Increasing vigorous exercise decreases the risk of type 2 diabetes and cardiovascular disease in childhood
Physical exercise can reduce the risk factors of type 2 diabetes and cardiovascular disease even in children, a new study from the University of Eastern Finland shows. In a two-year follow-up of primary school children, sedentary behaviour increased the accumulation of risk factors, whereas increasing the amount of vigorous exercise reduced it. This is one of the first follow-up studies to reliably demonstrate these associations in children.

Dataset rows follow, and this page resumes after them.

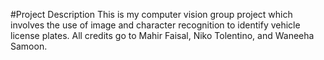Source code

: #Project Description
This is my computer vision group project which involves the use of image and character recognition to identify vehicle license plates. All credits go to Mahir Faisal, Niko Tolentino, and Waneeha Samoon.
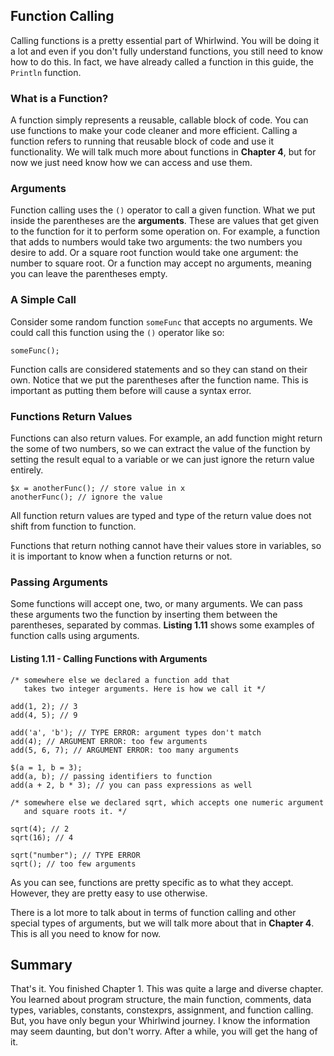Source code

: ## Function Calling
Calling functions is a pretty essential part of Whirlwind.  You will
be doing it a lot and even if you don't fully understand functions, you still
need to know how to do this.  In fact, we have already called a function
in this guide, the `Println` function.

### What is a Function?
A function simply represents a reusable, callable block of code.  You
can use functions to make your code cleaner and more efficient. Calling
a function refers to running that reusable block of code and use it functionality.
We will talk much more about functions in **Chapter 4**, but for now
we just need know how we can access and use them.

### Arguments
Function calling uses the `()` operator to call a given function.  What
we put inside the parentheses are the **arguments**. These are values
that get given to the function for it to perform some operation on.  For
example, a function that adds to numbers would take two arguments:
the two numbers you desire to add. Or a square root function would take
one argument: the number to square root. Or a function may accept no
arguments, meaning you can leave the parentheses empty.

### A Simple Call
Consider some random function `someFunc` that accepts no arguments.
We could call this function using the `()` operator like so:

    someFunc();

Function calls are considered statements and so they can stand on
their own.  Notice that we put the parentheses after the function name.
This is important as putting them before will cause a syntax error.

### Functions Return Values

Functions can also return values.  For example, an add function might
return the some of two numbers, so we can extract the value of the function
by setting the result equal to a variable or we can just ignore the return
value entirely.

    $x = anotherFunc(); // store value in x
    anotherFunc(); // ignore the value

All function return values are typed and type of the return value
does not shift from function to function.

Functions that return nothing cannot have their values store in variables,
so it is important to know when a function returns or not.

### Passing Arguments
Some functions will accept one, two, or many arguments.  We can pass
these arguments two the function by inserting them between the parentheses,
separated by commas. **Listing 1.11** shows some examples of function
calls using arguments.

#### Listing 1.11 - Calling Functions with Arguments

    /* somewhere else we declared a function add that
       takes two integer arguments. Here is how we call it */

    add(1, 2); // 3
    add(4, 5); // 9

    add('a', 'b'); // TYPE ERROR: argument types don't match
    add(4); // ARGUMENT ERROR: too few arguments
    add(5, 6, 7); // ARGUMENT ERROR: too many arguments

    $(a = 1, b = 3);
    add(a, b); // passing identifiers to function
    add(a + 2, b * 3); // you can pass expressions as well

    /* somewhere else we declared sqrt, which accepts one numeric argument
       and square roots it. */

    sqrt(4); // 2
    sqrt(16); // 4

    sqrt("number"); // TYPE ERROR
    sqrt(); // too few arguments

As you can see, functions are pretty specific as to what they accept.
However, they are pretty easy to use otherwise.

There is a lot more to talk about in terms of function calling and
other special types of arguments, but we will talk more
about that in **Chapter 4**.  This is all you need to know for now.

## Summary
That's it.  You finished Chapter 1. This was quite a large and diverse chapter.
You learned about  program structure, the main function, comments,
data types, variables, constants, constexprs, assignment, and function calling.
But, you have only begun your Whirlwind journey.
I know the information may seem daunting, but
don't worry.  After a while, you will get the hang of it.
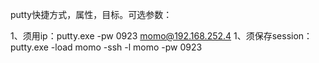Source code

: putty快捷方式，属性，目标。可选参数：

1、须用ip：putty.exe -pw 0923 momo@192.168.252.4
1、须保存session：putty.exe -load momo -ssh -l momo -pw 0923


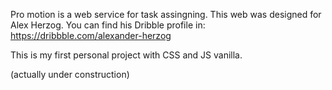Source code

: Pro motion is a web service for task assingning.
This web was designed for Alex Herzog. You can find his Dribble profile in: https://dribbble.com/alexander-herzog

This is my first personal project with CSS and JS vanilla.

(actually under construction)
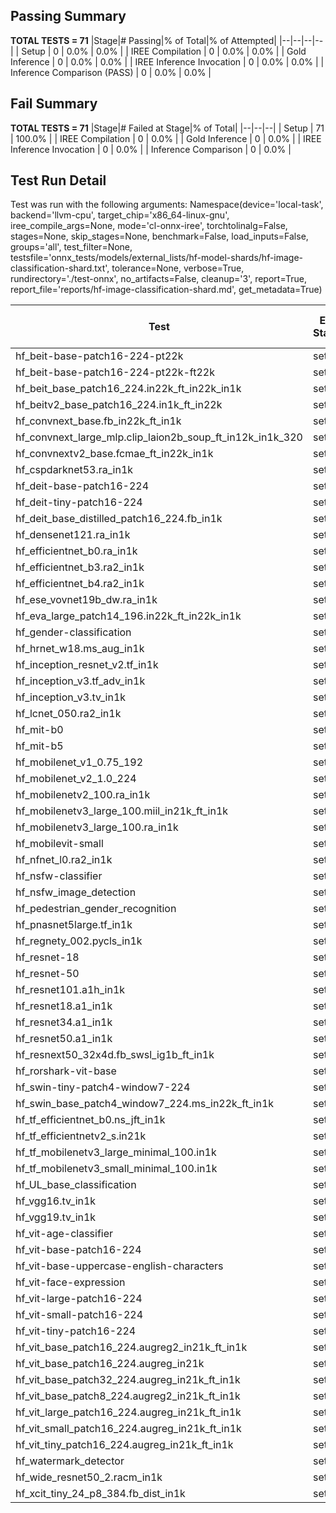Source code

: ## Passing Summary

**TOTAL TESTS = 71**
|Stage|# Passing|% of Total|% of Attempted|
|--|--|--|--|
| Setup | 0 | 0.0% | 0.0% |
| IREE Compilation | 0 | 0.0% | 0.0% |
| Gold Inference | 0 | 0.0% | 0.0% |
| IREE Inference Invocation | 0 | 0.0% | 0.0% |
| Inference Comparison (PASS) | 0 | 0.0% | 0.0% |
## Fail Summary

**TOTAL TESTS = 71**
|Stage|# Failed at Stage|% of Total|
|--|--|--|
| Setup | 71 | 100.0% |
| IREE Compilation | 0 | 0.0% |
| Gold Inference | 0 | 0.0% |
| IREE Inference Invocation | 0 | 0.0% |
| Inference Comparison | 0 | 0.0% |
## Test Run Detail
Test was run with the following arguments:
Namespace(device='local-task', backend='llvm-cpu', target_chip='x86_64-linux-gnu', iree_compile_args=None, mode='cl-onnx-iree', torchtolinalg=False, stages=None, skip_stages=None, benchmark=False, load_inputs=False, groups='all', test_filter=None, testsfile='onnx_tests/models/external_lists/hf-model-shards/hf-image-classification-shard.txt', tolerance=None, verbose=True, rundirectory='./test-onnx', no_artifacts=False, cleanup='3', report=True, report_file='reports/hf-image-classification-shard.md', get_metadata=True)

| Test | Exit Status | Mean Benchmark Time (ms) | Notes |
|--|--|--|--|
| hf_beit-base-patch16-224-pt22k | setup | None | |
| hf_beit-base-patch16-224-pt22k-ft22k | setup | None | |
| hf_beit_base_patch16_224.in22k_ft_in22k_in1k | setup | None | |
| hf_beitv2_base_patch16_224.in1k_ft_in22k | setup | None | |
| hf_convnext_base.fb_in22k_ft_in1k | setup | None | |
| hf_convnext_large_mlp.clip_laion2b_soup_ft_in12k_in1k_320 | setup | None | |
| hf_convnextv2_base.fcmae_ft_in22k_in1k | setup | None | |
| hf_cspdarknet53.ra_in1k | setup | None | |
| hf_deit-base-patch16-224 | setup | None | |
| hf_deit-tiny-patch16-224 | setup | None | |
| hf_deit_base_distilled_patch16_224.fb_in1k | setup | None | |
| hf_densenet121.ra_in1k | setup | None | |
| hf_efficientnet_b0.ra_in1k | setup | None | |
| hf_efficientnet_b3.ra2_in1k | setup | None | |
| hf_efficientnet_b4.ra2_in1k | setup | None | |
| hf_ese_vovnet19b_dw.ra_in1k | setup | None | |
| hf_eva_large_patch14_196.in22k_ft_in22k_in1k | setup | None | |
| hf_gender-classification | setup | None | |
| hf_hrnet_w18.ms_aug_in1k | setup | None | |
| hf_inception_resnet_v2.tf_in1k | setup | None | |
| hf_inception_v3.tf_adv_in1k | setup | None | |
| hf_inception_v3.tv_in1k | setup | None | |
| hf_lcnet_050.ra2_in1k | setup | None | |
| hf_mit-b0 | setup | None | |
| hf_mit-b5 | setup | None | |
| hf_mobilenet_v1_0.75_192 | setup | None | |
| hf_mobilenet_v2_1.0_224 | setup | None | |
| hf_mobilenetv2_100.ra_in1k | setup | None | |
| hf_mobilenetv3_large_100.miil_in21k_ft_in1k | setup | None | |
| hf_mobilenetv3_large_100.ra_in1k | setup | None | |
| hf_mobilevit-small | setup | None | |
| hf_nfnet_l0.ra2_in1k | setup | None | |
| hf_nsfw-classifier | setup | None | |
| hf_nsfw_image_detection | setup | None | |
| hf_pedestrian_gender_recognition | setup | None | |
| hf_pnasnet5large.tf_in1k | setup | None | |
| hf_regnety_002.pycls_in1k | setup | None | |
| hf_resnet-18 | setup | None | |
| hf_resnet-50 | setup | None | |
| hf_resnet101.a1h_in1k | setup | None | |
| hf_resnet18.a1_in1k | setup | None | |
| hf_resnet34.a1_in1k | setup | None | |
| hf_resnet50.a1_in1k | setup | None | |
| hf_resnext50_32x4d.fb_swsl_ig1b_ft_in1k | setup | None | |
| hf_rorshark-vit-base | setup | None | |
| hf_swin-tiny-patch4-window7-224 | setup | None | |
| hf_swin_base_patch4_window7_224.ms_in22k_ft_in1k | setup | None | |
| hf_tf_efficientnet_b0.ns_jft_in1k | setup | None | |
| hf_tf_efficientnetv2_s.in21k | setup | None | |
| hf_tf_mobilenetv3_large_minimal_100.in1k | setup | None | |
| hf_tf_mobilenetv3_small_minimal_100.in1k | setup | None | |
| hf_UL_base_classification | setup | None | |
| hf_vgg16.tv_in1k | setup | None | |
| hf_vgg19.tv_in1k | setup | None | |
| hf_vit-age-classifier | setup | None | |
| hf_vit-base-patch16-224 | setup | None | |
| hf_vit-base-uppercase-english-characters | setup | None | |
| hf_vit-face-expression | setup | None | |
| hf_vit-large-patch16-224 | setup | None | |
| hf_vit-small-patch16-224 | setup | None | |
| hf_vit-tiny-patch16-224 | setup | None | |
| hf_vit_base_patch16_224.augreg2_in21k_ft_in1k | setup | None | |
| hf_vit_base_patch16_224.augreg_in21k | setup | None | |
| hf_vit_base_patch32_224.augreg_in21k_ft_in1k | setup | None | |
| hf_vit_base_patch8_224.augreg2_in21k_ft_in1k | setup | None | |
| hf_vit_large_patch16_224.augreg_in21k_ft_in1k | setup | None | |
| hf_vit_small_patch16_224.augreg_in21k_ft_in1k | setup | None | |
| hf_vit_tiny_patch16_224.augreg_in21k_ft_in1k | setup | None | |
| hf_watermark_detector | setup | None | |
| hf_wide_resnet50_2.racm_in1k | setup | None | |
| hf_xcit_tiny_24_p8_384.fb_dist_in1k | setup | None | |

The results are based on follow-up data from the Physical Activity and Nutrition in Children (PANIC) Study, ongoing at the University of Eastern Finland. Conducted in collaboration with scientists from the University of Cambridge, the Norwegian School of Sport Sciences and the University of Copenhagen, the findings of the study were published in the Scandinavian Journal of Medicine & Science in Sports.
The two-year follow-up study analysed associations of changes in the amount of vigorous, moderate and light exercise, as well as sedentary behaviour, with risk factors of type 2 diabetes and cardiovascular disease, such as body fat content, waist circumference, blood insulin and glucose levels, blood lipids and blood pressure. The amounts of vigorous, moderate and light exercise, as well as sedentary behaviour, were objectively measured using the Actiheart® device, which records heart rate and body movement. Children wore the Actiheart® device continuously for a minimum of four days, and the measurement period included weekdays and days of the weekend.
During the two-year follow-up, the overall risk and individual risk factors of type 2 diabetes and cardiovascular reduced in children who increased their amount of vigorous exercise. In children whose sedentary behaviour increased, the risk increased as well. These changes were independent of gender, biological maturity and lean body mass, as well as of the levels of risk factors and physical activity measured at the beginning of the study. The study is highly significant, as it is one of the first follow-up studies in the world to reliably show that increasing the amount of vigorous exercise is independently associated with a reduced risk of type 2 diabetes and cardiovascular disease in ordinary primary school children.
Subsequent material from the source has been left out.